◆ **WORK INSTRUCTIONS**:
Repeat the records exactly, with one exception: no images.

◆ **Pictures paired with source code**:
--------------------------------
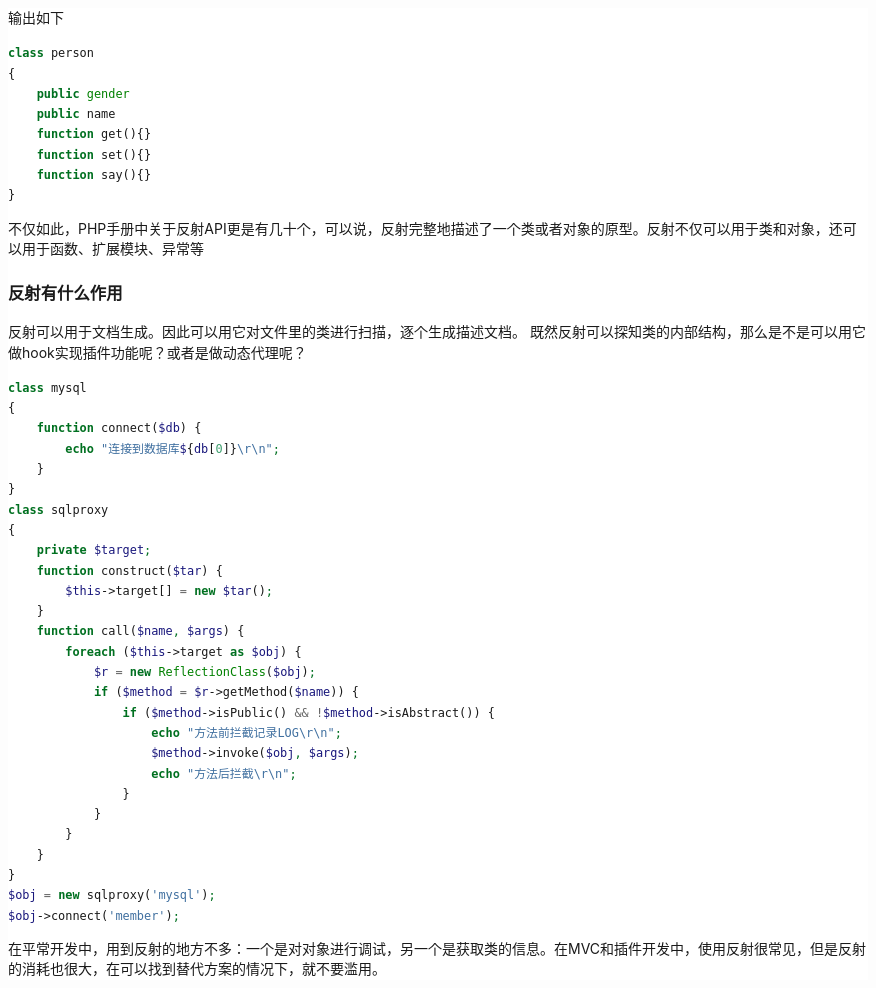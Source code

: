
 ```php
```

输出如下

```php
class person
{
	public gender
	public name
	function get(){}
	function set(){}
	function say(){}
}
```

不仅如此，PHP手册中关于反射API更是有几十个，可以说，反射完整地描述了一个类或者对象的原型。反射不仅可以用于类和对象，还可以用于函数、扩展模块、异常等

###  反射有什么作用

反射可以用于文档生成。因此可以用它对文件里的类进行扫描，逐个生成描述文档。
既然反射可以探知类的内部结构，那么是不是可以用它做hook实现插件功能呢？或者是做动态代理呢？

```php
class mysql
{
	function connect($db) {
		echo "连接到数据库${db[0]}\r\n";
	}
}
class sqlproxy
{
	private $target;  
	function construct($tar) { 
		$this->target[] = new $tar();
	}
	function call($name, $args) {
		foreach ($this->target as $obj) {
			$r = new ReflectionClass($obj);
			if ($method = $r->getMethod($name)) {
				if ($method->isPublic() && !$method->isAbstract()) {
					echo "方法前拦截记录LOG\r\n";
					$method->invoke($obj, $args);
					echo "方法后拦截\r\n";
				}
			}
		}
	}
}
$obj = new sqlproxy('mysql');
$obj->connect('member');
```

在平常开发中，用到反射的地方不多：一个是对对象进行调试，另一个是获取类的信息。在MVC和插件开发中，使用反射很常见，但是反射的消耗也很大，在可以找到替代方案的情况下，就不要滥用。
--------------------------------
◆ **FINISHED TASK**:
Source code

:
 ```php
```

输出如下

```php
class person
{
	public gender
	public name
	function get(){}
	function set(){}
	function say(){}
}
```

不仅如此，PHP手册中关于反射API更是有几十个，可以说，反射完整地描述了一个类或者对象的原型。反射不仅可以用于类和对象，还可以用于函数、扩展模块、异常等

###  反射有什么作用

反射可以用于文档生成。因此可以用它对文件里的类进行扫描，逐个生成描述文档。
既然反射可以探知类的内部结构，那么是不是可以用它做hook实现插件功能呢？或者是做动态代理呢？

```php
class mysql
{
	function connect($db) {
		echo "连接到数据库${db[0]}\r\n";
	}
}
class sqlproxy
{
	private $target;  
	function construct($tar) { 
		$this->target[] = new $tar();
	}
	function call($name, $args) {
		foreach ($this->target as $obj) {
			$r = new ReflectionClass($obj);
			if ($method = $r->getMethod($name)) {
				if ($method->isPublic() && !$method->isAbstract()) {
					echo "方法前拦截记录LOG\r\n";
					$method->invoke($obj, $args);
					echo "方法后拦截\r\n";
				}
			}
		}
	}
}
$obj = new sqlproxy('mysql');
$obj->connect('member');
```

在平常开发中，用到反射的地方不多：一个是对对象进行调试，另一个是获取类的信息。在MVC和插件开发中，使用反射很常见，但是反射的消耗也很大，在可以找到替代方案的情况下，就不要滥用。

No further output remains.